Climate Resilience expert professor Tatiana Filatova joins TPM

News - 18 March 2021 - Webredactie

We are pleased to announce that professor Tatiana Filatova will be joining our faculty as of the 1st of April 2021. She is an authority in the field of computational agent-based models designed to explore climate resilience of coupled socio-technical-environmental systems. She is appointed as full professor computational economics at the MAS department.

Career
Filatova has built an impressive career. After finishing her BSc and MSc studies in information systems in economics while volunteering at an environmental NGO in her birth country Russia, she moved to the University of Twente to do her PhD in environmental economics and agent-based modelling in 2005. She spend half of her PhD years at George Mason University, USA. After her cum laude promotion in the Netherlands in 2009, Filatova started as a tenure-track assistant professor in 2010 at the University of Twente, where she was appointed as full professor in 2019. After joining KNAW De Jonge Akademie in 2016, Tatiana worked on the Science Policy including a Guide to Dutch Academia and Recognition & Rewards for early career researchers. Since 2018 professor Filatova leads the 4TU.Resilience Program ‘DeSIRE’.

Research line
Professor Filatova has set up her own research line on the role of behavioural changes, social interactions and markets in driving dynamics of complex adaptive human-environment systems. Specifically, she combines spatial agent-based modelling with various methods of behavioural data collection (e.g. surveys grounded in economics and environmental psychology), and links them to hazards or infrastructure planning models. Such ‘artificial societies’ serve as policy labs to explore strategies for adapting to or mitigating climate change under various assumptions about human behaviour co-evolving with social institutions: http://www.sc3.center/.  This research line has been distinguished by the NWO Veni and ERC Starting grants and awards from the International Environmental Modelling Society and the European Association of Environmental and Resource Economists.

Vidi
Filatova received a Vidi grant last November to further strengthen research on transformational climate adaptation, which acceptability, costs and disruptiveness pose challenges especially for densely populated coastal and delta cities. This innovative line of research on understanding tipping points in climate-related societal transformations is highly relevant these days. Filatova: “Worldwide people are already experiencing the consequences of climate change. They are confronted with flooding, heat waves and other adverse events that are more severe and frequent than in their living memory. While mitigation is essential to avoid catastrophic climate change, designing and implementing at scale innovative and equitable adaptation policies involving a variety of  stakeholders is the key in the coming decades.”

New challenge
After sixteen years at the University of Twente it was time for a new challenge. Filatova was already very familiar with TU Delft. She worked at Deltares for over five years, collaborates with several TU Delft colleagues, and serves in the Scientific Steering Group of the 4TU.Resilience Engineering Centre. “I am very excited to join the TPM Faculty and the MAS Department. It is the home for world-leading research on computational models for policy analysis, with state-of-the-art computer and social sciences on board. TU Delft is a pioneer in delivering solutions to such societal challenges like designing resilient deltas. I look forward to work even closer with the TPM Resilience Lab and I am eager to contribute to the great climate ambition that TU Delft posits via its Climate Action and Climate Institute. 
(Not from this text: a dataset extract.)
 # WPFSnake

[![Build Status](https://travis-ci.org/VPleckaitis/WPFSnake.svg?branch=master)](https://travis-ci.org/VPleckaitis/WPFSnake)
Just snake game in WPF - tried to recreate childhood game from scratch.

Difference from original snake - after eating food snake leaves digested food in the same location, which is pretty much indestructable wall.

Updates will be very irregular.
Advancing agent-based modelling
“I join with my team of several PhD students and look forward to further advance agent-based modelling as the method for policy decision support and develop the climate-resilient research agenda together with my new colleagues and students. The nature of a scientific journey fascinates me, and I value it even more when by bridging disciplines we create knowledge to inform policy, for example on the impact of households’ and firms’  adaptation for reducing damages in cities while being explicit about inequalities and the redistribution of costs and benefits of various strategies.” There are still great challenges that need tackling. “For example, in integrating the socio-economic dimension in climate policy models, linking various models of sociotechnical systems with each other and with engineering methods and data, or establishing an international hub for data on behavioural climate adaptation which is now very fragmented. An open access database of computational modules and data could be helpful for the development coding standards that will boost reusability in Agent Based Models.” 

Supporting early career researchers
Another priority of Filatova is to work with early career researchers, helping them develop to reach the best of their potential. Especially given the turn anticipated in the tenure track policies across Dutch universities, with room for diversity and talent development. “I would very much like to contribute to this at TU Delft as well.”